§ Aim of the exercise: Output, exactly and in full, the entries that appear below.

§ Data under study:

* * * * * * * * *

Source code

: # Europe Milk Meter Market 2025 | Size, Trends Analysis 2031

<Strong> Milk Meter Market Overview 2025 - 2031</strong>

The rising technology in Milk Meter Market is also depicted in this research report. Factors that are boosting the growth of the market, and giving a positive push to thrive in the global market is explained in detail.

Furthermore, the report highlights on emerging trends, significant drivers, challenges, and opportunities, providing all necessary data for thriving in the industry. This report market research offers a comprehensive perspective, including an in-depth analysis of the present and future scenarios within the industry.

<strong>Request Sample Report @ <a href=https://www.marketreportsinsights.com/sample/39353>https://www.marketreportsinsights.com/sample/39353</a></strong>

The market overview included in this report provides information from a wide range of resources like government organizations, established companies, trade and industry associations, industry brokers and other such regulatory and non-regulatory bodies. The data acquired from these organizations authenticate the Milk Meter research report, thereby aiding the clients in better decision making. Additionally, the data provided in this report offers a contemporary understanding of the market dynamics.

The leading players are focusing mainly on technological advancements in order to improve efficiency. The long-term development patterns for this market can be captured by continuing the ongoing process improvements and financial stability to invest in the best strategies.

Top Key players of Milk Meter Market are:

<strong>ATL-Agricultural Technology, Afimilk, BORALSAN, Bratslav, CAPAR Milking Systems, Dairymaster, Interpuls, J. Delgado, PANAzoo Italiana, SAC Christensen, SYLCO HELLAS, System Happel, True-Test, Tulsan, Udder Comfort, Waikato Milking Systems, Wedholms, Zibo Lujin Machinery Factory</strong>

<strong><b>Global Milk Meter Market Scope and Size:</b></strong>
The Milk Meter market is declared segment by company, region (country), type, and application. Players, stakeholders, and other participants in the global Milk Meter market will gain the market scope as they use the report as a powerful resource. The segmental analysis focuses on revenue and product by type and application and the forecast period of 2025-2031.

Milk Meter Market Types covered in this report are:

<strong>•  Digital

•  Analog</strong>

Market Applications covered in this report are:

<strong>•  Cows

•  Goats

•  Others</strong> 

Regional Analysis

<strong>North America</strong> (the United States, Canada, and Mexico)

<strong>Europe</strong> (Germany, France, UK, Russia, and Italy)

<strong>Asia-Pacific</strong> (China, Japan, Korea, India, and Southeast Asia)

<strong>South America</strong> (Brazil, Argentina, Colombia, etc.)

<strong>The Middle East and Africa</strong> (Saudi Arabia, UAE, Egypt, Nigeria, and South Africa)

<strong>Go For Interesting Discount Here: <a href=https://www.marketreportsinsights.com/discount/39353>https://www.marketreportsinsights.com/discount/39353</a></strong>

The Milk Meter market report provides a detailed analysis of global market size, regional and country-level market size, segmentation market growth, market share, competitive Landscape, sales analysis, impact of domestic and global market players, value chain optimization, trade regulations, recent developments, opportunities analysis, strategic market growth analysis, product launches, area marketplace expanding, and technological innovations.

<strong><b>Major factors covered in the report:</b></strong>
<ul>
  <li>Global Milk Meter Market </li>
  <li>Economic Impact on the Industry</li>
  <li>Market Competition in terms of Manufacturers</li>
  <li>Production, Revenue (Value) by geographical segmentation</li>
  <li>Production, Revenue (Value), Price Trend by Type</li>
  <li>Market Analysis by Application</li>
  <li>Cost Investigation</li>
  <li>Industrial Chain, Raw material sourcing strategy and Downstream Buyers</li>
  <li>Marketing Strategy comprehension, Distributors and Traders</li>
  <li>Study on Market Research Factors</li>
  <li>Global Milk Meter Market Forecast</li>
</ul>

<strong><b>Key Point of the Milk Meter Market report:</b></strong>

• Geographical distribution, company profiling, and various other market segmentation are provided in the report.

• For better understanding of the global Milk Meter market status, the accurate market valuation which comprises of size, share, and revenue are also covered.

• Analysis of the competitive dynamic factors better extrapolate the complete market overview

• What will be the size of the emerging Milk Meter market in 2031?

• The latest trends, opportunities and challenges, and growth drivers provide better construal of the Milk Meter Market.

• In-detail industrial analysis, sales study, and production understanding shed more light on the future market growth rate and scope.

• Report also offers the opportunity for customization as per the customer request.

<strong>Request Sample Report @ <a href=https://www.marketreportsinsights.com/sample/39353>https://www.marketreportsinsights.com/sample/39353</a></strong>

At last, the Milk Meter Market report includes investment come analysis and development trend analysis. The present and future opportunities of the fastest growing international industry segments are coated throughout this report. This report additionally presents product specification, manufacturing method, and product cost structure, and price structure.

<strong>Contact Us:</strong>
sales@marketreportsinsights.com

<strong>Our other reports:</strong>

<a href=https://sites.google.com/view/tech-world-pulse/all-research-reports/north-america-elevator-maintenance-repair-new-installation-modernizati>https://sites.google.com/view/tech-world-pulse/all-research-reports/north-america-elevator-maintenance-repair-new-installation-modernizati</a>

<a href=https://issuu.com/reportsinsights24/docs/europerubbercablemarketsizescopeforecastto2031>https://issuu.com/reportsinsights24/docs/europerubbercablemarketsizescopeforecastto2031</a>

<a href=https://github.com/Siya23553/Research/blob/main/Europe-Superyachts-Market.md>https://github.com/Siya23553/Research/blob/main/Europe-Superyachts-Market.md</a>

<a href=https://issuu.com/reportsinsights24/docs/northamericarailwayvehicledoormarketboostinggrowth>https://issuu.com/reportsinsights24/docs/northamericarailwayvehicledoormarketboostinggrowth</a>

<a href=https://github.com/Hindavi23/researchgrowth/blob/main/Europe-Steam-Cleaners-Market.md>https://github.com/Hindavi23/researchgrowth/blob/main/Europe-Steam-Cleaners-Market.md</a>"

* * * * * * * * *

§ Task solution:
Source code

: # Europe Milk Meter Market 2025 | Size, Trends Analysis 2031

<Strong> Milk Meter Market Overview 2025 - 2031</strong>

The rising technology in Milk Meter Market is also depicted in this research report. Factors that are boosting the growth of the market, and giving a positive push to thrive in the global market is explained in detail.

Furthermore, the report highlights on emerging trends, significant drivers, challenges, and opportunities, providing all necessary data for thriving in the industry. This report market research offers a comprehensive perspective, including an in-depth analysis of the present and future scenarios within the industry.

<strong>Request Sample Report @ <a href=https://www.marketreportsinsights.com/sample/39353>https://www.marketreportsinsights.com/sample/39353</a></strong>

The market overview included in this report provides information from a wide range of resources like government organizations, established companies, trade and industry associations, industry brokers and other such regulatory and non-regulatory bodies. The data acquired from these organizations authenticate the Milk Meter research report, thereby aiding the clients in better decision making. Additionally, the data provided in this report offers a contemporary understanding of the market dynamics.

The leading players are focusing mainly on technological advancements in order to improve efficiency. The long-term development patterns for this market can be captured by continuing the ongoing process improvements and financial stability to invest in the best strategies.

Top Key players of Milk Meter Market are:

<strong>ATL-Agricultural Technology, Afimilk, BORALSAN, Bratslav, CAPAR Milking Systems, Dairymaster, Interpuls, J. Delgado, PANAzoo Italiana, SAC Christensen, SYLCO HELLAS, System Happel, True-Test, Tulsan, Udder Comfort, Waikato Milking Systems, Wedholms, Zibo Lujin Machinery Factory</strong>

<strong><b>Global Milk Meter Market Scope and Size:</b></strong>
The Milk Meter market is declared segment by company, region (country), type, and application. Players, stakeholders, and other participants in the global Milk Meter market will gain the market scope as they use the report as a powerful resource. The segmental analysis focuses on revenue and product by type and application and the forecast period of 2025-2031.

Milk Meter Market Types covered in this report are:

<strong>•  Digital

•  Analog</strong>

Market Applications covered in this report are:

<strong>•  Cows

•  Goats

•  Others</strong> 

Regional Analysis

<strong>North America</strong> (the United States, Canada, and Mexico)

<strong>Europe</strong> (Germany, France, UK, Russia, and Italy)

<strong>Asia-Pacific</strong> (China, Japan, Korea, India, and Southeast Asia)

<strong>South America</strong> (Brazil, Argentina, Colombia, etc.)

<strong>The Middle East and Africa</strong> (Saudi Arabia, UAE, Egypt, Nigeria, and South Africa)

<strong>Go For Interesting Discount Here: <a href=https://www.marketreportsinsights.com/discount/39353>https://www.marketreportsinsights.com/discount/39353</a></strong>

The Milk Meter market report provides a detailed analysis of global market size, regional and country-level market size, segmentation market growth, market share, competitive Landscape, sales analysis, impact of domestic and global market players, value chain optimization, trade regulations, recent developments, opportunities analysis, strategic market growth analysis, product launches, area marketplace expanding, and technological innovations.

<strong><b>Major factors covered in the report:</b></strong>
<ul>
  <li>Global Milk Meter Market </li>
  <li>Economic Impact on the Industry</li>
  <li>Market Competition in terms of Manufacturers</li>
  <li>Production, Revenue (Value) by geographical segmentation</li>
  <li>Production, Revenue (Value), Price Trend by Type</li>
  <li>Market Analysis by Application</li>
  <li>Cost Investigation</li>
  <li>Industrial Chain, Raw material sourcing strategy and Downstream Buyers</li>
  <li>Marketing Strategy comprehension, Distributors and Traders</li>
  <li>Study on Market Research Factors</li>
  <li>Global Milk Meter Market Forecast</li>
</ul>

<strong><b>Key Point of the Milk Meter Market report:</b></strong>

• Geographical distribution, company profiling, and various other market segmentation are provided in the report.

• For better understanding of the global Milk Meter market status, the accurate market valuation which comprises of size, share, and revenue are also covered.

• Analysis of the competitive dynamic factors better extrapolate the complete market overview

• What will be the size of the emerging Milk Meter market in 2031?

• The latest trends, opportunities and challenges, and growth drivers provide better construal of the Milk Meter Market.

• In-detail industrial analysis, sales study, and production understanding shed more light on the future market growth rate and scope.

• Report also offers the opportunity for customization as per the customer request.

<strong>Request Sample Report @ <a href=https://www.marketreportsinsights.com/sample/39353>https://www.marketreportsinsights.com/sample/39353</a></strong>

At last, the Milk Meter Market report includes investment come analysis and development trend analysis. The present and future opportunities of the fastest growing international industry segments are coated throughout this report. This report additionally presents product specification, manufacturing method, and product cost structure, and price structure.

<strong>Contact Us:</strong>
sales@marketreportsinsights.com

<strong>Our other reports:</strong>

<a href=https://sites.google.com/view/tech-world-pulse/all-research-reports/north-america-elevator-maintenance-repair-new-installation-modernizati>https://sites.google.com/view/tech-world-pulse/all-research-reports/north-america-elevator-maintenance-repair-new-installation-modernizati</a>

<a href=https://issuu.com/reportsinsights24/docs/europerubbercablemarketsizescopeforecastto2031>https://issuu.com/reportsinsights24/docs/europerubbercablemarketsizescopeforecastto2031</a>

<a href=https://github.com/Siya23553/Research/blob/main/Europe-Superyachts-Market.md>https://github.com/Siya23553/Research/blob/main/Europe-Superyachts-Market.md</a>

<a href=https://issuu.com/reportsinsights24/docs/northamericarailwayvehicledoormarketboostinggrowth>https://issuu.com/reportsinsights24/docs/northamericarailwayvehicledoormarketboostinggrowth</a>

<a href=https://github.com/Hindavi23/researchgrowth/blob/main/Europe-Steam-Cleaners-Market.md>https://github.com/Hindavi23/researchgrowth/blob/main/Europe-Steam-Cleaners-Market.md</a>"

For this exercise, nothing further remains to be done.